# Harmony 880 vs 890 vs TIVO Remote



## dspilatro (Apr 21, 2005)

I need to buy a new remote. Should I buy the Harmony 880 or 890? Advantages & disadvantages? Or should I just buy another HD 10-250 remote?


thanks


----------



## feerlessleadr (May 23, 2006)

i use the 880 and i can use all of the features of the tivo remote on the 880.

i think the 890 offers RF capabilities as well above the 880.


----------



## pesos (Mar 23, 2003)

890 works great for me. I have a projector now, and my component rack has been moved back behind our seating area - so the 890 was a must for me...


----------



## Erwin D (Dec 15, 2004)

I have owned a Universal Remote Brand now for over 2 years, one of the best investments I have made when it comes to electronic gear.


----------



## pmyers (Jan 4, 2001)

I'm getting ready to purchase an 880 myself.


----------



## pjdoogie (Jun 14, 2005)

Unless you absolutely covet the nice color screen, I would suggest the 688 or another much cheaper one that does the same things.

I bought an 880 back in 2005, and liked it alot (except for the price...). My kids eventually put it out of commission after numerous drops, and I opted to try the 688 ($80 on E-bay).

I actually prefer the button layout and feel much more on the 688 than the 880, and it also feels more balanced in the hand IMO.

The kids have actually dropped the 688 and cracked the B/W LCD screen, but I don't miss it at all. The unit maps all of the functions that I need without the screen customized buttons, and I am satisfied with my purchase.


----------



## mrmike (May 2, 2001)

I found the screen-side buttons on the 880 to be too small, as well as the volume/channel ones. My 676 is much more comfortable to use for me. They both did a great job with all TiVo functions, though.


----------



## pmyers (Jan 4, 2001)

Logitech's website is very lacking when it comes to listing details but doesn't the 880 have some functionality that HD TVs need? I just bought a HD TV so assumed I would need the 880 over the 688


----------



## JimSpence (Sep 19, 2001)

Harmony remotes can have as much functionality that you want. It's really just a matter of style/button placement. The lower priced models can control fewer devices. I have the 628 and have it set to contol my HDTV, AV receiver, DVD player, DVD recorder, HTL-HD receiver, HR10 HDTiVo, Sony Sat T60 and Philips DSR6000. I think I can do a few more if I had them.


----------



## tivoboy (Jan 14, 2002)

I use the 880 for a while now, didn't want to kick out the extra 100$+ for the 890. It works great with all the components, but I still use the tivo peanut for the day to day tivo uses.


----------



## dmward81 (Aug 27, 2005)

Like pesos, my equipment rack is behind the seating area so I needed the RF capabilities of the 890, but for TiVo ops I don't like the button layout nearly as much as I do the 680. If you don't need RF, i wouldn't get the 890.


----------



## Valor55 (Feb 8, 2002)

I have a plasma mounted to the wall. Everything goes into the wall behind it into a closet. I have a Series 1 with a DTV receiver that records everything for the kids. I have two DVDs, a VCR, my HR10-250, and a receiver with XM built into it. All of the video sources go into the single TV. The sound goes to theater speakers and/or whole house sound system.

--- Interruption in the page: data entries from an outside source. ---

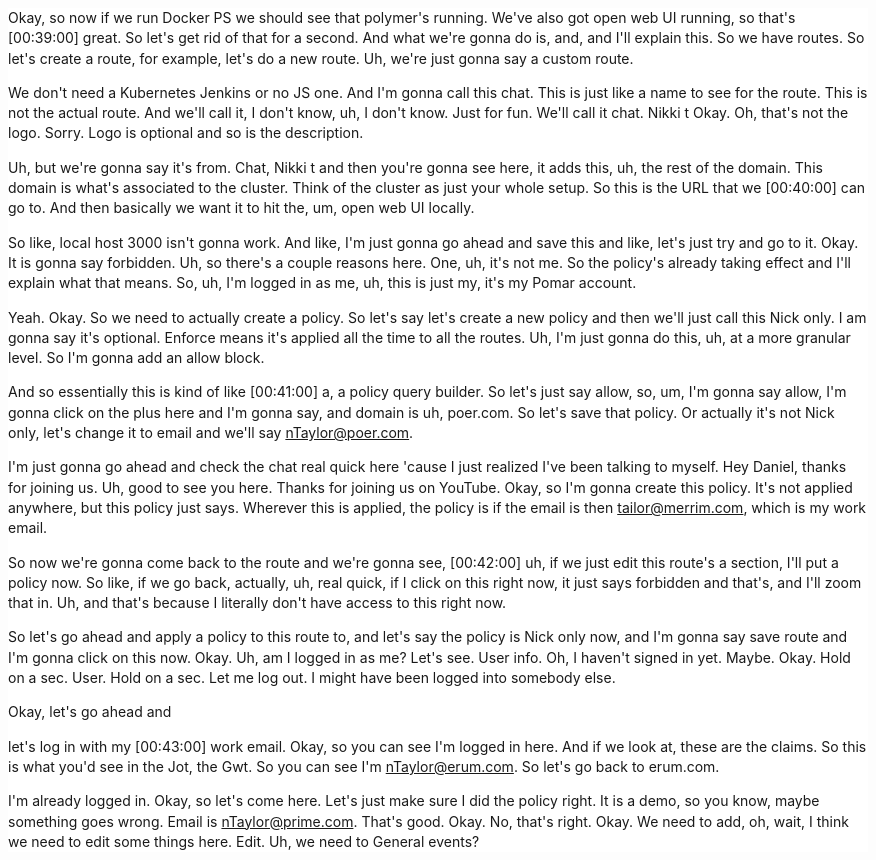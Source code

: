 Okay, so now if we run Docker PS we should see that polymer's running. We've also got open web UI running, so that's [00:39:00] great. So let's get rid of that for a second. And what we're gonna do is, and, and I'll explain this. So we have routes. So let's create a route, for example, let's do a new route. Uh, we're just gonna say a custom route.

We don't need a Kubernetes Jenkins or no JS one. And I'm gonna call this chat. This is just like a name to see for the route. This is not the actual route. And we'll call it, I don't know, uh, I don't know. Just for fun. We'll call it chat. Nikki t Okay. Oh, that's not the logo. Sorry. Logo is optional and so is the description.

Uh, but we're gonna say it's from. Chat, Nikki t and then you're gonna see here, it adds this, uh, the rest of the domain. This domain is what's associated to the cluster. Think of the cluster as just your whole setup. So this is the URL that we [00:40:00] can go to. And then basically we want it to hit the, um, open web UI locally.

So like, local host 3000 isn't gonna work. And like, I'm just gonna go ahead and save this and like, let's just try and go to it. Okay. It is gonna say forbidden. Uh, so there's a couple reasons here. One, uh, it's not me. So the policy's already taking effect and I'll explain what that means. So, uh, I'm logged in as me, uh, this is just my, it's my Pomar account.

Yeah. Okay. So we need to actually create a policy. So let's say let's create a new policy and then we'll just call this Nick only. I am gonna say it's optional. Enforce means it's applied all the time to all the routes. Uh, I'm just gonna do this, uh, at a more granular level. So I'm gonna add an allow block.

And so essentially this is kind of like [00:41:00] a, a policy query builder. So let's just say allow, so, um, I'm gonna say allow, I'm gonna click on the plus here and I'm gonna say, and domain is uh, poer.com. So let's save that policy. Or actually it's not Nick only, let's change it to email and we'll say nTaylor@poer.com.

I'm just gonna go ahead and check the chat real quick here 'cause I just realized I've been talking to myself. Hey Daniel, thanks for joining us. Uh, good to see you here. Thanks for joining us on YouTube. Okay, so I'm gonna create this policy. It's not applied anywhere, but this policy just says. Wherever this is applied, the policy is if the email is then tailor@merrim.com, which is my work email.

So now we're gonna come back to the route and we're gonna see, [00:42:00] uh, if we just edit this route's a section, I'll put a policy now. So like, if we go back, actually, uh, real quick, if I click on this right now, it just says forbidden and that's, and I'll zoom that in. Uh, and that's because I literally don't have access to this right now.

So let's go ahead and apply a policy to this route to, and let's say the policy is Nick only now, and I'm gonna say save route and I'm gonna click on this now. Okay. Uh, am I logged in as me? Let's see. User info. Oh, I haven't signed in yet. Maybe. Okay. Hold on a sec. User. Hold on a sec. Let me log out. I might have been logged into somebody else.

Okay, let's go ahead and

let's log in with my [00:43:00] work email. Okay, so you can see I'm logged in here. And if we look at, these are the claims. So this is what you'd see in the Jot, the Gwt. So you can see I'm nTaylor@erum.com. So let's go back to erum.com.

I'm already logged in. Okay, so let's come here. Let's just make sure I did the policy right. It is a demo, so you know, maybe something goes wrong. Email is nTaylor@prime.com. That's good. Okay. No, that's right. Okay. We need to add, oh, wait, I think we need to edit some things here. Edit. Uh, we need to General events?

I control everything with the 890. It was super simple to set up and works wonderfully. My dad has a Marantz controller that cost 10x as much that I like less than the 890.


----------



## tai-pan (Feb 9, 2006)

JimSpence said:


> Harmony remotes can have as much functionality that you want. It's really just a matter of style/button placement. The lower priced models can control fewer devices. I have the 628 and have it set to contol my HDTV, AV receiver, DVD player, DVD recorder, HTL-HD receiver, HR10 HDTiVo, Sony Sat T60 and Philips DSR6000. I think I can do a few more if I had them.


The display on my 890 didn't change with the new daylight savings. I thought that updating the remote from the PC would easily fix that but I guess I was wrong. This is my first harmony remote and I still love it. Had it since christmas. :up:


----------



## Mike Lang (Nov 17, 1999)

I tried an 880 for 2 weeks and hated it. The Harmony software was too "Fisher Price" like for me. It wanted to make decisions I didn't want it to make. I need to control 15 different devices including 3 monitors. I went running back to my Home Theater Master remote.


----------



## TonyD79 (Jan 4, 2002)

Mike Lang said:


> I tried an 880 for 2 weeks and hated it. The Harmony software was too "Fisher Price" like for me. It wanted to make decisions I didn't want it to make. I need to control 15 different devices including 3 monitors. I went running back to my Home Theater Master remote.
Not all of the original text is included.